Family offices have a strong risk appetite, and are taking advantage of the market dislocation to exploit opportunities for higher returns. Almost half (45 percent) are looking to raise allocations in real estate and a similar number are aiming to increase their allocations in developed market equities (44 percent), followed by emerging market equities (38 percent).
Many family offices have also added to their cash and gold allocations. The retreat to cash looks set to be temporary, with 26 percent indicating they will lower cash reserves in the next 2-3 years, but gold could be a long-term beneficiary, with 45 percent saying they will increase their exposure to the precious metal.
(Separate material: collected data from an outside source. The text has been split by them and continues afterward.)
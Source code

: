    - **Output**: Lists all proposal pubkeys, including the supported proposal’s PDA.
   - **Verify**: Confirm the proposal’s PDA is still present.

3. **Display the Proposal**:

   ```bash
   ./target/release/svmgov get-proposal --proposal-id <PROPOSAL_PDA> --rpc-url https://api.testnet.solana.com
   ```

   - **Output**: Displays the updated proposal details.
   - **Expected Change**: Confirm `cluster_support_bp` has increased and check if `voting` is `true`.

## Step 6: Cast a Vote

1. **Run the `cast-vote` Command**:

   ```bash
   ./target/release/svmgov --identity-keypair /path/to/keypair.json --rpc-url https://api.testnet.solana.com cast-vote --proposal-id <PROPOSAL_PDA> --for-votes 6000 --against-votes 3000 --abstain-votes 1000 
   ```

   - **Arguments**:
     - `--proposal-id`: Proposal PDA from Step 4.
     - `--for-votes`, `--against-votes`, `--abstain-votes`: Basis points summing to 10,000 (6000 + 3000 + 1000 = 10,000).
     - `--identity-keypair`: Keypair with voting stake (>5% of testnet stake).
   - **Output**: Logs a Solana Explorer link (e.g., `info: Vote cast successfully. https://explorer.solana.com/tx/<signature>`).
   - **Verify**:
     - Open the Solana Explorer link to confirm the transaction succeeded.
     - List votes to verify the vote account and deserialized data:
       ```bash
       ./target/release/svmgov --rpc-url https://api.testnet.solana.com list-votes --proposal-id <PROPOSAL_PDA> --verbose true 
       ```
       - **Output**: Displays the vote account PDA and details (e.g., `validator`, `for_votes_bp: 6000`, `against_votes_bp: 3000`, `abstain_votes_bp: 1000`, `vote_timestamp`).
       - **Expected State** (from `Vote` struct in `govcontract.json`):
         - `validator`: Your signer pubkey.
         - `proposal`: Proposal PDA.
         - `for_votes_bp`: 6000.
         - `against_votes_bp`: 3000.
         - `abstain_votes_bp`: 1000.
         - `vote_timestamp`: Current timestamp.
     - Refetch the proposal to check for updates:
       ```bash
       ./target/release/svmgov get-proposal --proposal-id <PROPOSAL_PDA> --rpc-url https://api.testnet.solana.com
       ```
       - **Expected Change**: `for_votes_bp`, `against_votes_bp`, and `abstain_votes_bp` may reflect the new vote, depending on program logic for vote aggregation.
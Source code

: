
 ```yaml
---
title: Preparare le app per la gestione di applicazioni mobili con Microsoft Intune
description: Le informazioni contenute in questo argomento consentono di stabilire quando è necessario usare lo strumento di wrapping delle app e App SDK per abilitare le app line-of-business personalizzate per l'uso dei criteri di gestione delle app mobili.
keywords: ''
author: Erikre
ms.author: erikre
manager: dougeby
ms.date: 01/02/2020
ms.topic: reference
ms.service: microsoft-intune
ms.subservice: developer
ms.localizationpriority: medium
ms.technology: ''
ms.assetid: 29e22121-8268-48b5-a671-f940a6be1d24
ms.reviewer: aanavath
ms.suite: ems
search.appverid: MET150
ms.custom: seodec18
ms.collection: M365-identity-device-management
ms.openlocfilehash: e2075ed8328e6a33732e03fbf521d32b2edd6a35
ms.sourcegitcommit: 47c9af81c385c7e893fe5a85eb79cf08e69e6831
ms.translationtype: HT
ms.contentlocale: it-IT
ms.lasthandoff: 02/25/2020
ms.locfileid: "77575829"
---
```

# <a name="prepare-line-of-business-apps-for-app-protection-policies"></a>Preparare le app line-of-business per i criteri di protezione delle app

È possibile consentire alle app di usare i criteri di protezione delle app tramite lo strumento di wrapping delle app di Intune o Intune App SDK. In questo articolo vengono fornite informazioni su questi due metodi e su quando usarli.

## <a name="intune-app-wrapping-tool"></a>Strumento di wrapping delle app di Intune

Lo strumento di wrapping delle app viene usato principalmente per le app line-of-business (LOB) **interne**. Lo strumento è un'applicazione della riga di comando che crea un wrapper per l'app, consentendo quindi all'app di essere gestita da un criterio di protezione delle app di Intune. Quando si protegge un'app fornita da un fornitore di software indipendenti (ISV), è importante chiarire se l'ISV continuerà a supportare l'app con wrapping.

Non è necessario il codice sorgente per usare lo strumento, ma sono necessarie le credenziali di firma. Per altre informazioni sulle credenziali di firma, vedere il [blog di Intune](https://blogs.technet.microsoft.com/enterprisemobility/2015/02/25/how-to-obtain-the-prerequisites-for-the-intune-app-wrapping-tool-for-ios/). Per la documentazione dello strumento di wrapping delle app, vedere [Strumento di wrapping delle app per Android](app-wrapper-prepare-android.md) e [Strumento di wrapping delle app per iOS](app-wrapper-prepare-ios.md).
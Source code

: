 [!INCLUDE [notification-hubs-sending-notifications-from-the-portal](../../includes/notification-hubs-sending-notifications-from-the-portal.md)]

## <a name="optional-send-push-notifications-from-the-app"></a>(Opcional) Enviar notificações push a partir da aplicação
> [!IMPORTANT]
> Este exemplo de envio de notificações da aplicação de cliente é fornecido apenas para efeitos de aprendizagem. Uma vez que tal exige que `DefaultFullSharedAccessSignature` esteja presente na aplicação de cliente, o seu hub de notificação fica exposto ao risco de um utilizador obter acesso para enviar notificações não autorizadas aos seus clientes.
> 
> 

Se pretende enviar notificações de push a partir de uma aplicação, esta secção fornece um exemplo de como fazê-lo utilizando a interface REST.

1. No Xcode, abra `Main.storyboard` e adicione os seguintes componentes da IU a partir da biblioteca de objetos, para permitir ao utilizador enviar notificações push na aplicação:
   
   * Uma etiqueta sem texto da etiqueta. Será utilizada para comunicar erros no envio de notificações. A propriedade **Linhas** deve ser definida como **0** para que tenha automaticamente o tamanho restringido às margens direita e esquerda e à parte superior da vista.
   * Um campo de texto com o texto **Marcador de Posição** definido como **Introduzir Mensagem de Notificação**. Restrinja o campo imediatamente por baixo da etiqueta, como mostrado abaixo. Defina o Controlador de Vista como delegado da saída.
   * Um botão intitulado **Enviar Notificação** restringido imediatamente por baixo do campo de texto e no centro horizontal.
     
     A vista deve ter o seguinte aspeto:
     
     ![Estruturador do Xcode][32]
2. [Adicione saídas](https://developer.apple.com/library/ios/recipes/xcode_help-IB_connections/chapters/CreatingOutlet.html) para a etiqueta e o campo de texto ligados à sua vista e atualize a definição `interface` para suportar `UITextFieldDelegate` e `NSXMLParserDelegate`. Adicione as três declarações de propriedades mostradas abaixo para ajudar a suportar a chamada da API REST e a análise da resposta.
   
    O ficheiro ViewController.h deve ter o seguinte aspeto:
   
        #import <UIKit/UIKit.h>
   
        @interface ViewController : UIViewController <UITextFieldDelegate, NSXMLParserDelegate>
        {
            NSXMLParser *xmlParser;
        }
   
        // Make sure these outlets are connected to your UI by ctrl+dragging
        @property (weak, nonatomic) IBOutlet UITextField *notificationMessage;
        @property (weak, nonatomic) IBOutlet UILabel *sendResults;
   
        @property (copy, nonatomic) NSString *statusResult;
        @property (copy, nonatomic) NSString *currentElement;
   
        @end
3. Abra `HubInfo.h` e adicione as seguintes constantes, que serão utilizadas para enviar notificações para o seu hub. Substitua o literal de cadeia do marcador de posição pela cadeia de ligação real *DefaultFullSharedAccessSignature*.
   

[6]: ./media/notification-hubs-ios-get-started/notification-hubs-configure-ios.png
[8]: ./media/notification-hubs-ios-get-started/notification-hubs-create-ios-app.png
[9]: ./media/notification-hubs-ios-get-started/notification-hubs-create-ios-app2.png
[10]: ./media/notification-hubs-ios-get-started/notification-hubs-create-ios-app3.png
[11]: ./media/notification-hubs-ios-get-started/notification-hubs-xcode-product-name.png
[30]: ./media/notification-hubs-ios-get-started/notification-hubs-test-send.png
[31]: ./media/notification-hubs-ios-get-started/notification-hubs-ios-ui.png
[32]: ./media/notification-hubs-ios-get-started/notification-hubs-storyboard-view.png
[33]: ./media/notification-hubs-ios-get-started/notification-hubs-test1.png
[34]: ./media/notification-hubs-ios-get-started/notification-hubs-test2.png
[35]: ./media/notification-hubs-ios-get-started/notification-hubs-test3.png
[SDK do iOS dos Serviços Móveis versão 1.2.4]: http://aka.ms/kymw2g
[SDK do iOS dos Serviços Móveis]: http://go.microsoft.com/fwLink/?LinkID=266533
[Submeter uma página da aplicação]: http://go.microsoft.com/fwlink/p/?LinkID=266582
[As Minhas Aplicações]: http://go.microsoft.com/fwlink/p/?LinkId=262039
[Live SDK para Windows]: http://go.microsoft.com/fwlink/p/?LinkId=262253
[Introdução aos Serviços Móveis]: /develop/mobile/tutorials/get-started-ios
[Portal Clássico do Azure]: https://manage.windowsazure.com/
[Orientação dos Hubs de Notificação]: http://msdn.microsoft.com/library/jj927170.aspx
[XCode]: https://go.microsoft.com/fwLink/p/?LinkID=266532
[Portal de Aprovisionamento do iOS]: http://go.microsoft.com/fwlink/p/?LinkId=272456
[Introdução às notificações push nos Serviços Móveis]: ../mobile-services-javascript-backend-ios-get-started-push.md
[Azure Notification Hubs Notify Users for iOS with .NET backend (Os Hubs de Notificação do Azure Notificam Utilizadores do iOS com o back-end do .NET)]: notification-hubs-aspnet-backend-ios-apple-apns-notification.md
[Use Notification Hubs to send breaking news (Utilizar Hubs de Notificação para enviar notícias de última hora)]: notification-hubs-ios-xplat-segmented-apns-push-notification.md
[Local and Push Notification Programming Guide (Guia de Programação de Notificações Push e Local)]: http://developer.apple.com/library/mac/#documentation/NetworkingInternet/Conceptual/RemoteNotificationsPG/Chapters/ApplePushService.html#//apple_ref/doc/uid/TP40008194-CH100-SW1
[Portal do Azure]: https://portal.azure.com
Josef Stadler, Head of Global Family Office at UBS Global Wealth Management, said:
“Family offices have behaved differently to others during one of the most volatile periods in the history of financial markets. In some senses, we saw them take an institutional approach, applying meticulous asset allocation strategies and rigorous investment processes. However uncomfortable it may have been at times, they stuck to their plans and remained disciplined.
“Yet family offices also embrace and manage risk like no other investor. It is missing an opportunity that gives these clients the biggest headache, not making a loss. This is why they are looking to deploy cash to take advantage of market dislocations. We expect to see big moves in the coming months.”
Falling expectations for private equity returns
More than three quarters (77 percent) of family offices invest in private equity, with 69 percent viewing it as a key driver of returns. However, expectations for private equity returns have fallen in light of the economic dislocation arising from the Covid-19 pandemic. Only half (51 percent) of family offices said they expected private equity to outperform public investments, down from three quarters (73 percent) beforehand.
Family offices note that direct investments offer greater control, with 35 percent regarding this as an advantage, against just over a quarter (27 percent) before the economic disruption. Investors in private equity companies have been receiving regular information updates and can ensure, for example, that companies have enough financial liquidity to ride out the downturn.
The next-in-line: more alike than different
The report also reveals that the next-in-line do not comply with stereotypes. Currently in their 20s and 30s, they’re expected to be in their 30s and 40s when they take control. Despite commonly held expectations that there will be a shift in emphasis as the transition occurs, over half (54 percent) of family offices say the next generation are just as interested in traditional investments as their parents – and in Asia and the US that proportion climbs to 71 percent. Meanwhile, under half (48 percent) view the next-in-line as pushing for an increase in sustainable investing.
Slow steps towards sustainable investing goals
Almost three quarters of family offices (73 percent) currently invest at least some assets sustainably. UBS anticipates that this trend will accelerate over coming years, with nearly two-fifths (39 percent) of family offices intending to allocate most of their portfolios sustainably in five years’ time.
Currently, family offices primarily target the easier option of exclusion-based strategies, which make up 30 percent of their overall investments. ESG integration is catching up, as families look to more than double allocation over the next five years, from 9 percent to 19 percent. A small minority intend to continue to maximize returns through traditional investments, while pursuing philanthropy separately.